Problem to solve. Wherever a line below holds the word "name", copy that line.

Provided records.

»»

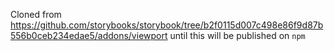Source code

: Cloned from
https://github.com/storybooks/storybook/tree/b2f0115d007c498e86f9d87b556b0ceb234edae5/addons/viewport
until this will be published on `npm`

««
»»

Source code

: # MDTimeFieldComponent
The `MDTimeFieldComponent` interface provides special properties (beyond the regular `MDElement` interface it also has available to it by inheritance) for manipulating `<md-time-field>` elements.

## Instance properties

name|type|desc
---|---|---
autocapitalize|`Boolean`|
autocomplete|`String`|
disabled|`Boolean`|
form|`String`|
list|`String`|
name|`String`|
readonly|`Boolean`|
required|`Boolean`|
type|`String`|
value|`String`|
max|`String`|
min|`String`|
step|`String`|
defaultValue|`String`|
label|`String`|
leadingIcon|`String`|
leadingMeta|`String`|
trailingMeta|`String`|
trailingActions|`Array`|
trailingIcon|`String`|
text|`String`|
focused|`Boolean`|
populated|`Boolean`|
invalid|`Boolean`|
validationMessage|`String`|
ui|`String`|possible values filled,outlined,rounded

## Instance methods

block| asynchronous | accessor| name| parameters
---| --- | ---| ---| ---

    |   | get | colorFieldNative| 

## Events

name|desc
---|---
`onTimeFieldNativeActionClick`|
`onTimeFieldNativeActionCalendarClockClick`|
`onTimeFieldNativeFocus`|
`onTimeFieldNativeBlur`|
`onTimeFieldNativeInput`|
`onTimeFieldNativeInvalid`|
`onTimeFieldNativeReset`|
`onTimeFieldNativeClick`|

««

Response to the task.
name|type|desc
name|`String`|
block| asynchronous | accessor| name| parameters
name|desc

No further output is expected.